It is no surprise, and I am glad, that the opposition critic for finance and the New Democrat critic both brought out the Liberal platform book. One of them made reference to the just over $100 billion to which the Liberal Party committed during the election. Well, good news, not only are we maintaining or doing that policy platform, but we are actually increasing the amount of money going toward Canada's infrastructure. I see that as a positive thing.
At the end of the day, I think there are some things we may have in common with the New Democrats. They tend to believe in the importance of infrastructure, contrary to some of the things they might have said in the last campaign, but we have been consistent on it. The Liberal Party was the only party that said it was going to invest in Canada's infrastructure even if it meant we would have to incur a deficit situation, which makes us stand out from what the New Democrats had said. However, if we want to see the separation in terms of the Conservatives and Liberals, we need only look at the Stephen Harper government to clearly see it.
It was interesting that, earlier today, we had a member from the Alberta Conservative caucus stand up and ask what the Liberal government had done in the province of Alberta, and it was kind of baiting a little in its terms. I had the good fortune to ask the member a question in regard to his speech.
In my response to the member I indicated that the , who happens to be a member of Parliament from Alberta, works closely with all members of our caucus. We have a loud and strong group of members of Parliament from Alberta. Seventy-two projects have already been approved.

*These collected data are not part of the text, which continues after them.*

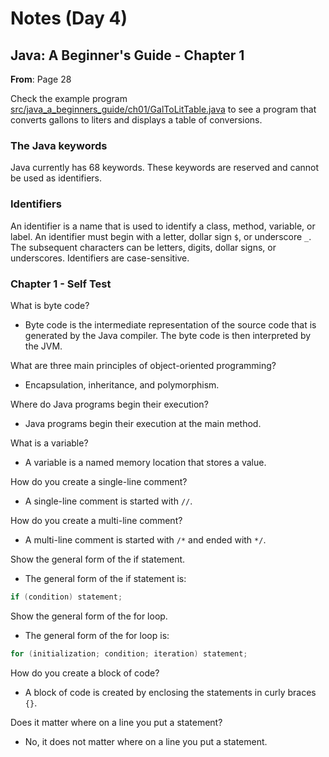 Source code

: # Notes (Day 4)

## Java: A Beginner's Guide - Chapter 1

**From**: Page 28

Check the example program [src/java_a_beginners_guide/ch01/GalToLitTable.java](../src/java_a_beginners_guide/ch01/GalToLitTable.java) to see a program that converts gallons to liters and displays a table of conversions.

### The Java keywords
Java currently has 68 keywords. These keywords are reserved and cannot be used as identifiers.

### Identifiers
An identifier is a name that is used to identify a class, method, variable, or label. An identifier must begin with a letter, dollar sign `$`, or underscore `_`. The subsequent characters can be letters, digits, dollar signs, or underscores. Identifiers are case-sensitive.

### Chapter 1 - Self Test
What is byte code?
- Byte code is the intermediate representation of the source code that is generated by the Java compiler. The byte code is then interpreted by the JVM.

What are three main principles of object-oriented programming?
- Encapsulation, inheritance, and polymorphism.

Where do Java programs begin their execution?
- Java programs begin their execution at the main method.

What is a variable?
- A variable is a named memory location that stores a value.

How do you create a single-line comment?
- A single-line comment is started with `//`.

How do you create a multi-line comment?
- A multi-line comment is started with `/*` and ended with `*/`.

Show the general form of the if statement.
- The general form of the if statement is:
```java
if (condition) statement;
```

Show the general form of the for loop.
- The general form of the for loop is:
```java
for (initialization; condition; iteration) statement;
```

How do you create a block of code?
- A block of code is created by enclosing the statements in curly braces `{}`.

Does it matter where on a line you put a statement?
- No, it does not matter where on a line you put a statement.
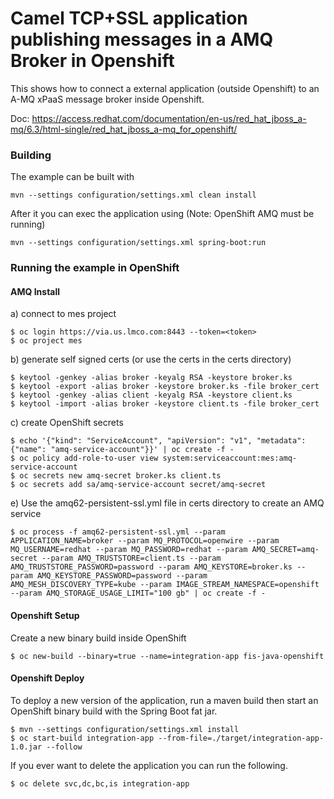 # Camel TCP+SSL application publishing messages in a AMQ Broker in Openshift

This shows how to connect a external application (outside Openshift) to an A-MQ xPaaS message broker inside Openshift.

Doc: https://access.redhat.com/documentation/en-us/red_hat_jboss_a-mq/6.3/html-single/red_hat_jboss_a-mq_for_openshift/

### Building

The example can be built with

    mvn --settings configuration/settings.xml clean install

After it you can exec the application using (Note: OpenShift AMQ must be running)

    mvn --settings configuration/settings.xml spring-boot:run

### Running the example in OpenShift

#### AMQ Install

a) connect to mes project
```
$ oc login https://via.us.lmco.com:8443 --token=<token>
$ oc project mes
```

b) generate self signed certs (or use the certs in the certs directory)
```
$ keytool -genkey -alias broker -keyalg RSA -keystore broker.ks
$ keytool -export -alias broker -keystore broker.ks -file broker_cert
$ keytool -genkey -alias client -keyalg RSA -keystore client.ks
$ keytool -import -alias broker -keystore client.ts -file broker_cert
```

c) create OpenShift secrets
```
$ echo '{"kind": "ServiceAccount", "apiVersion": "v1", "metadata": {"name": "amq-service-account"}}' | oc create -f -
$ oc policy add-role-to-user view system:serviceaccount:mes:amq-service-account
$ oc secrets new amq-secret broker.ks client.ts
$ oc secrets add sa/amq-service-account secret/amq-secret
```

e) Use the  amq62-persistent-ssl.yml file in certs directory to create an AMQ service

```
$ oc process -f amq62-persistent-ssl.yml --param APPLICATION_NAME=broker --param MQ_PROTOCOL=openwire --param MQ_USERNAME=redhat --param MQ_PASSWORD=redhat --param AMQ_SECRET=amq-secret --param AMQ_TRUSTSTORE=client.ts --param AMQ_TRUSTSTORE_PASSWORD=password --param AMQ_KEYSTORE=broker.ks --param AMQ_KEYSTORE_PASSWORD=password --param AMQ_MESH_DISCOVERY_TYPE=kube --param IMAGE_STREAM_NAMESPACE=openshift --param AMQ_STORAGE_USAGE_LIMIT="100 gb" | oc create -f -
```

#### Openshift Setup

Create a new binary build inside OpenShift

```
$ oc new-build --binary=true --name=integration-app fis-java-openshift
```

#### Openshift Deploy

To deploy a new version of the application, run a maven build then start an OpenShift binary build with the Spring Boot fat jar.

```
$ mvn --settings configuration/settings.xml install
$ oc start-build integration-app --from-file=./target/integration-app-1.0.jar --follow
```

If you ever want to delete the application you can run the following.

```
$ oc delete svc,dc,bc,is integration-app
```

    


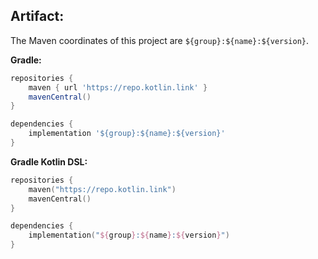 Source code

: ## Artifact:

The Maven coordinates of this project are `${group}:${name}:${version}`.

**Gradle:**
```gradle
repositories {
    maven { url 'https://repo.kotlin.link' }
    mavenCentral()
}

dependencies {
    implementation '${group}:${name}:${version}'
}
```
**Gradle Kotlin DSL:**
```kotlin
repositories {
    maven("https://repo.kotlin.link")
    mavenCentral()
}

dependencies {
    implementation("${group}:${name}:${version}")
}
``` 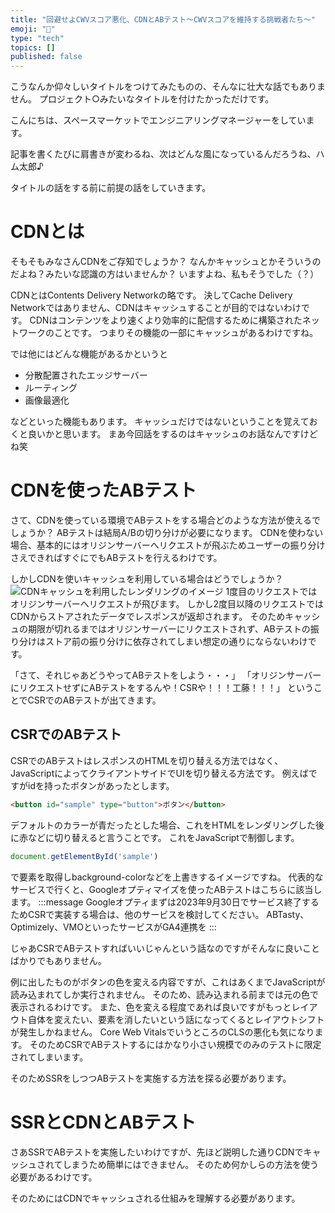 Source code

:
 ```yaml
---
title: "回避せよCWVスコア悪化、CDNとABテスト〜CWVスコアを維持する挑戦者たち〜"
emoji: "🦔"
type: "tech"
topics: []
published: false
---
```


こうなんか仰々しいタイトルをつけてみたものの、そんなに壮大な話でもありません。
プロジェクト○みたいなタイトルを付けたかっただけです。

こんにちは、スペースマーケットでエンジニアリングマネージャーをしています。

記事を書くたびに肩書きが変わるね、次はどんな風になっているんだろうね、ハム太郎♪

タイトルの話をする前に前提の話をしていきます。
# CDNとは
そもそもみなさんCDNをご存知でしょうか？
なんかキャッシュとかそういうのだよね？みたいな認識の方はいませんか？
いますよね、私もそうでした（？）

CDNとはContents Delivery Networkの略です。
決してCache Delivery Networkではありません、CDNはキャッシュすることが目的ではないわけです。
CDNはコンテンツをより速くより効率的に配信するために構築されたネットワークのことです。
つまりその機能の一部にキャッシュがあるわけですね。

では他にはどんな機能があるかというと
- 分散配置されたエッジサーバー
- ルーティング
- 画像最適化

などといった機能もあります。
キャッシュだけではないということを覚えておくと良いかと思います。
まあ今回話をするのはキャッシュのお話なんですけどね笑

# CDNを使ったABテスト
さて、CDNを使っている環境でABテストをする場合どのような方法が使えるでしょうか？
ABテストは結局A/Bの切り分けが必要になります。
CDNを使わない場合、基本的にはオリジンサーバーへリクエストが飛ぶためユーザーの振り分けさえできればすぐにでもABテストを行えるわけです。

しかしCDNを使いキャッシュを利用している場合はどうでしょうか？
![CDNキャッシュを利用したレンダリングのイメージ](https://storage.googleapis.com/zenn-user-upload/c73e8ff3cd09-20230414.png)
1度目のリクエストではオリジンサーバーへリクエストが飛びます。
しかし2度目以降のリクエストではCDNからストアされたデータでレスポンスが返却されます。
そのためキャッシュの期限が切れるまではオリジンサーバーにリクエストされず、ABテストの振り分けはストア前の振り分けに依存されてしまい想定の通りにならないわけです。

「さて、それじゃあどうやってABテストをしよう・・・」
「オリジンサーバーにリクエストせずにABテストをするんや！CSRや！！！工藤！！！」
ということでCSRでのABテストが出てきます。

## CSRでのABテスト
CSRでのABテストはレスポンスのHTMLを切り替える方法ではなく、JavaScriptによってクライアントサイドでUIを切り替える方法です。
例えばですがidを持ったボタンがあったとします。
```html
<button id="sample" type="button">ボタン</button>
```

デフォルトのカラーが青だったとした場合、これをHTMLをレンダリングした後に赤などに切り替えると言うことです。
これをJavaScriptで制御します。
```JavaScript
document.getElementById('sample')
```
で要素を取得しbackground-colorなどを上書きするイメージですね。
代表的なサービスで行くと、Googleオプティマイズを使ったABテストはこちらに該当します。
:::message
Googleオプティまずは2023年9月30日でサービス終了するためCSRで実装する場合は、他のサービスを検討してください。
ABTasty、Optimizely、VMOといったサービスがGA4連携を
:::

じゃあCSRでABテストすればいいじゃんという話なのですがそんなに良いことばかりでもありません。

例に出したものがボタンの色を変える内容ですが、これはあくまでJavaScriptが読み込まれてしか実行されません。
そのため、読み込まれる前までは元の色で表示されるわけです。
また、色を変える程度であれば良いですがもっとレイアウト自体を変えたい、要素を消したいという話になってくるとレイアウトシフトが発生しかねません。
Core Web VitalsでいうところのCLSの悪化も気になります。
そのためCSRでABテストするにはかなり小さい規模でのみのテストに限定されてしまいます。

そのためSSRをしつつABテストを実施する方法を探る必要があります。

# SSRとCDNとABテスト
さあSSRでABテストを実施したいわけですが、先ほど説明した通りCDNでキャッシュされてしまうため簡単にはできません。
そのため何かしらの方法を使う必要があるわけです。

そのためにはCDNでキャッシュされる仕組みを理解する必要があります。
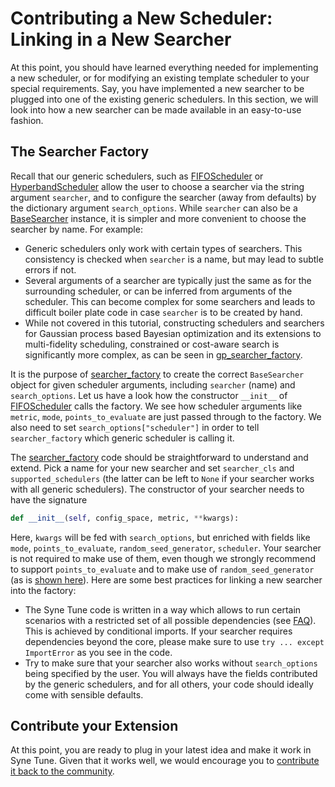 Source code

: # Contributing a New Scheduler: Linking in a New Searcher

At this point, you should have learned everything needed for implementing a
new scheduler, or for modifying an existing template scheduler to your special
requirements. Say, you have implemented a new searcher to be plugged into one
of the existing generic schedulers. In this section, we will look into how
a new searcher can be made available in an easy-to-use fashion.


## The Searcher Factory

Recall that our generic schedulers, such as
[FIFOScheduler](random_search.md#fifoscheduler-and-randomsearcher) or
[HyperbandScheduler](extend_async_hb.md#hyperbandscheduler) allow the user to
choose a searcher via the string argument `searcher`, and to configure the
searcher (away from defaults) by the dictionary argument `search_options`.
While `searcher` can also be a
[BaseSearcher](random_search.md#fifoscheduler-and-randomsearcher) instance, it
is simpler and more convenient to choose the searcher by name. For example:
* Generic schedulers only work with certain types of searchers. This
  consistency is checked when `searcher` is a name, but may lead to subtle
  errors if not.
* Several arguments of a searcher are typically just the same as for the
  surrounding scheduler, or can be inferred from arguments of the scheduler.
  This can become complex for some searchers and leads to difficult boiler
  plate code in case `searcher` is to be created by hand.
* While not covered in this tutorial, constructing schedulers and searchers
  for Gaussian process based Bayesian optimization and its extensions to
  multi-fidelity scheduling, constrained or cost-aware search is significantly
  more complex, as can be seen in
  [gp_searcher_factory](../../../syne_tune/optimizer/schedulers/searchers/gp_searcher_factory.py).

It is the purpose of [searcher_factory](../../../syne_tune/optimizer/schedulers/searchers/searcher_factory.py)
to create the correct `BaseSearcher` object for given scheduler arguments,
including `searcher` (name) and `search_options`. Let us have a look how the
constructor `__init__` of
[FIFOScheduler](../../../syne_tune/optimizer/schedulers/fifo.py) calls the
factory. We see how scheduler arguments like `metric`, `mode`,
`points_to_evaluate` are just passed through to the factory. We also need to
set `search_options["scheduler"]` in order to tell `searcher_factory` which
generic scheduler is calling it.

The [searcher_factory](../../../syne_tune/optimizer/schedulers/searchers/searcher_factory.py)
code should be straightforward to understand and extend. Pick a name for your
new searcher and set `searcher_cls` and `supported_schedulers` (the latter can
be left to `None` if your searcher works with all generic schedulers). The
constructor of your searcher needs to have the signature

```python
def __init__(self, config_space, metric, **kwargs):
```

Here, `kwargs` will be fed with `search_options`, but enriched with fields like
`mode`, `points_to_evaluate`, `random_seed_generator`, `scheduler`. Your searcher
is not required to make use of them, even though we strongly recommend to
support `points_to_evaluate` and to make use of `random_seed_generator` (as is
[shown here](random_search.md#fifoscheduler-and-randomsearcher)). Here are some
best practices for linking a new searcher into the factory:
* The Syne Tune code is written in a way which allows to run certain scenarios
  with a restricted set of all possible dependencies (see
  [FAQ](../../faq.md#installations)). This is achieved by conditional imports.
  If your searcher requires dependencies beyond the core, please make sure to
  use `try ... except ImportError` as you see in the code.
* Try to make sure that your searcher also works without `search_options` being
  specified by the user. You will always have the fields contributed by the
  generic schedulers, and for all others, your code should ideally come with
  sensible defaults.


## Contribute your Extension

At this point, you are ready to plug in your latest idea and make it work in
Syne Tune. Given that it works well, we would encourage you to [contribute it
back to the community](../../../CONTRIBUTING.md).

We recognize the efforts put into this by many municipalities and the provincial government. The Government of Canada recognizes the importance of the situation in Alberta. We have demonstrated our caring attitude by the way we have reacted to the crisis. As an example of that caring attitude one only needs to look at the 72 infrastructure projects. The cumulative total by other levels of government coming into it is close to $3 billion. That is probably more than what the Conservatives did in their entire 10 years and we have been in government for less than a year. I do not say that lightly, because I know the frustration that many of the municipalities in the Prairies had, as well as the City of Winnipeg, in trying to get approval and a shovel in the ground with the former Conservative government.
Now we have enhanced the infrastructure program. We need to really look at why the Government of Canada has put so much emphasis on infrastructure. The time to borrow and to invest in infrastructure is when interest rates are low. There is a valid argument to be made for that. I personally love the argument in terms of the employment issue. If we invest in infrastructure, we are creating jobs. Jobs are important. That is why I used the Alberta example with respect to infrastructure. Investing in infrastructure is an investment in jobs and we need valuable jobs.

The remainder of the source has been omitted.